The study, by intelligent home climate company tado°, was conducted in 150,000 European homes from June to August 2019 between 12pm and 6pm. It shows an average indoor temperature of 22.3ºC and 21.5°C in UK and Irish households respectively. This means that the UK and Ireland are the only European countries studied that fit within the World Health Organisation’s ideal indoor temperature recommendations of between 18º and 22º (depending on the room function).
Whilst this is good news for the UK and Ireland, Met Office statistics show that the UK’s 10 hottest years on record have occurred since 2002 and predicts that the Earth’s global average temperature is likely to reach record warmth during the five-year period from 2020 to 2024.

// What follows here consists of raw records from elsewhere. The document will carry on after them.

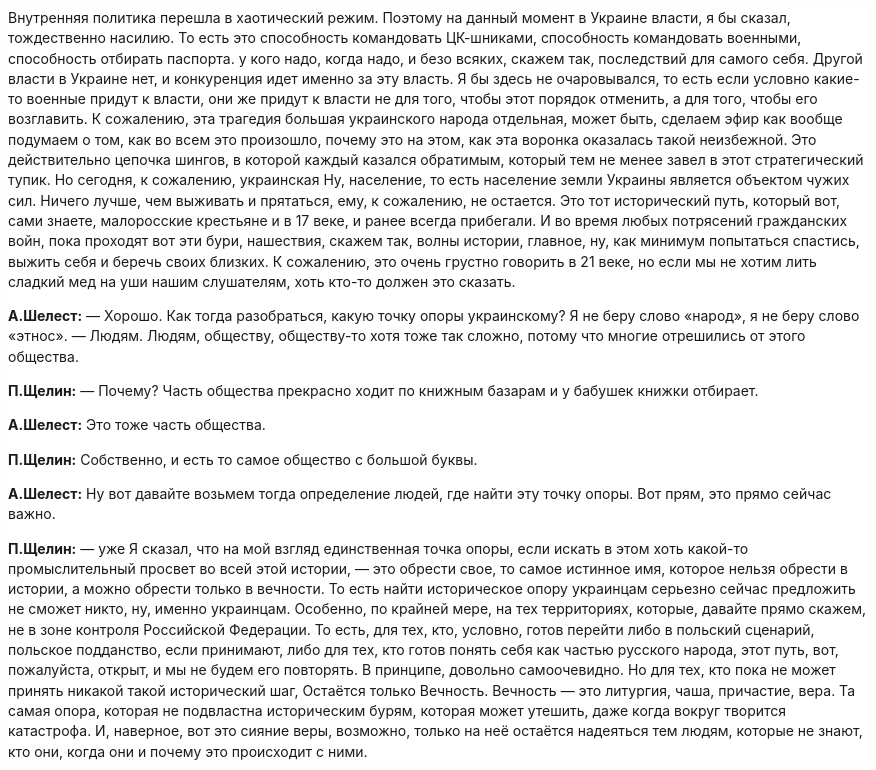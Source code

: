 Внутренняя политика перешла в хаотический режим.
Поэтому на данный момент в Украине власти, я бы сказал, тождественно насилию.
То есть это способность командовать ЦК-шниками, способность командовать военными, способность отбирать паспорта.
у кого надо, когда надо, и безо всяких, скажем так, последствий для самого себя.
Другой власти в Украине нет, и конкуренция идет именно за эту власть.
Я бы здесь не очаровывался, то есть если условно какие-то военные придут к власти, они же придут к власти не для того, чтобы этот порядок отменить, а для того, чтобы его возглавить.
К сожалению, эта трагедия большая украинского народа отдельная, может быть, сделаем эфир как вообще подумаем о том, как во всем это произошло, почему это на этом, как эта воронка оказалась такой неизбежной.
Это действительно цепочка шингов, в которой каждый казался обратимым, который тем не менее завел в этот стратегический тупик.
Но сегодня, к сожалению, украинская Ну, население, то есть население земли Украины является объектом чужих сил.
Ничего лучше, чем выживать и прятаться, ему, к сожалению, не остается.
Это тот исторический путь, который вот, сами знаете, малоросские крестьяне и в 17 веке, и ранее всегда прибегали.
И во время любых потрясений гражданских войн, пока проходят вот эти бури, нашествия, скажем так, волны истории, главное, ну, как минимум попытаться спастись, выжить себя и беречь своих близких.
К сожалению, это очень грустно говорить в 21 веке, но если мы не хотим лить сладкий мед на уши нашим слушателям, хоть кто-то должен это сказать.

**А.Шелест:**
— Хорошо.
Как тогда разобраться, какую точку опоры украинскому?
Я не беру слово «народ», я не беру слово «этнос».
— Людям.
Людям, обществу, обществу-то хотя тоже так сложно, потому что многие отрешились от этого общества.

**П.Щелин:**
— Почему?
Часть общества прекрасно ходит по книжным базарам и у бабушек книжки отбирает.

**А.Шелест:**
Это тоже часть общества.

**П.Щелин:**
Собственно, и есть то самое общество с большой буквы.

**А.Шелест:**
Ну вот давайте возьмем тогда определение людей, где найти эту точку опоры.
Вот прям, это прямо сейчас важно.

**П.Щелин:**
— уже Я сказал, что на мой взгляд единственная точка опоры, если искать в этом хоть какой-то промыслительный просвет во всей этой истории, — это обрести свое, то самое истинное имя, которое нельзя обрести в истории, а можно обрести только в вечности.
То есть найти историческое опору украинцам серьезно сейчас предложить не сможет никто, ну, именно украинцам.
Особенно, по крайней мере, на тех территориях, которые, давайте прямо скажем, не в зоне контроля Российской Федерации.
То есть, для тех, кто, условно, готов перейти либо в польский сценарий, польское подданство, если принимают, либо для тех, кто готов понять себя как частью русского народа, этот путь, вот, пожалуйста, открыт, и мы не будем его повторять.
В принципе, довольно самоочевидно.
Но для тех, кто пока не может принять никакой такой исторический шаг, Остаётся только Вечность.
Вечность — это литургия, чаша, причастие, вера.
Та самая опора, которая не подвластна историческим бурям, которая может утешить, даже когда вокруг творится катастрофа.
И, наверное, вот это сияние веры, возможно, только на неё остаётся надеяться тем людям, которые не знают, кто они, когда они и почему это происходит с ними.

Elderly people in particular suffer from high temperatures due to a higher prevalence of chronic medical conditions which increase the risk for their health. More and more elderly citizens and people with health issues will have to deal with high temperatures in their daily life: In 2018, a record of 220 million people over the age of 65 were exposed to heatwaves. It’s not just the vulnerable that suffer though, heat impacts everyone as it can harm the body’s ability to regulate temperatures, which can lead to illness.

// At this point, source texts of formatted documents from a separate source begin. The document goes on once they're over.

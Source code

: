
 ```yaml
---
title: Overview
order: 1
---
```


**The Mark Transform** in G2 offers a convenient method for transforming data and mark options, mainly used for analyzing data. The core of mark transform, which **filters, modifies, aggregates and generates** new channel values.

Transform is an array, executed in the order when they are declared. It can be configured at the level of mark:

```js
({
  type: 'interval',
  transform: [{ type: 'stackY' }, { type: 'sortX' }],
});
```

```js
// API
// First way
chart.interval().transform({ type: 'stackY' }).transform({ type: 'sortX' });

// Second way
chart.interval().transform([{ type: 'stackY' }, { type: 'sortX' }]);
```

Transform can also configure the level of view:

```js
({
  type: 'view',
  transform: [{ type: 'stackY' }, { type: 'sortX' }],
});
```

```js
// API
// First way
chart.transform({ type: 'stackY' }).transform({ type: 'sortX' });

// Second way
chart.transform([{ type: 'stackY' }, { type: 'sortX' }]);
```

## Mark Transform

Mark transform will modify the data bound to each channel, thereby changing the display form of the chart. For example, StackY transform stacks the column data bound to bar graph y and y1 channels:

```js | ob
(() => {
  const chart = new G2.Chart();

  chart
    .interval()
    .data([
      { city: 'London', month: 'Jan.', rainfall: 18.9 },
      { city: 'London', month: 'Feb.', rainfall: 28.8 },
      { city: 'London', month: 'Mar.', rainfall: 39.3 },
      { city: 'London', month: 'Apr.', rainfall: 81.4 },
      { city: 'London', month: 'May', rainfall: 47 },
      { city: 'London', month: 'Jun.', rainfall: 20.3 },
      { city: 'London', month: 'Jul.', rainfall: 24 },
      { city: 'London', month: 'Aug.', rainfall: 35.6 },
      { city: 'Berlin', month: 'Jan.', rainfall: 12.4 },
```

Can air conditioning save lives?
An air conditioner or heat pump with a cooling function keeps the room temperature comfortable and can mitigate the impact that heat has on health, such as dehydration or heat stroke. Rising temperatures, a growing middle class in developing economies, and increasing urbanisation is driving a strong global growth in residential AC. The number of AC units worldwide is projected to double from 1.6 billion units in 2016 to approximately three billion units in 2030. In the UK, approximately 200,000 AC units are sold annually. Plus, with many parts of the world likely to spend more time indoors than usual this Spring and Summer due to the coronavirus situation, AC use will likely additionally grow. But ACs consume a lot of energy. The more AC we use, the more hot air (and hazardous refrigerants) they pump out. Studies have shown that during hot weather spells, AC use can raise a city’s temperature by over 1°C.
A smart control for less energy consumption and a healthier home climate
A smart thermostat can help cut down the energy use of your AC and/or heat pump while keeping a cool and healthy indoor climate. Geofencing helps to turn off the AC once the last person leaves the home and turns it on before the first person comes home. When open windows are detected, a smart thermostat switches off the AC to prevent wasted air conditioning and adapts to the weather for optimal energy efficiency. Users can see how much energy they are using throughout the day and in monthly energy use reports. The transparency this provides gives residents a understanding of their AC use and behaviour which can help mitigate wastage.
An app allows friends or relatives to help control the home climate remotely for people who may need assistance. “Staying cool is a basic human need. The warmer the summers get, the more we need a solution that keeps homes cool and healthy, while saving energy,” says Christian Deilmann, CPO and co-founder of tadoº. “With the Smart AC Control, tadoº contributes to a comfortable, and sustainable way of living for all generations.”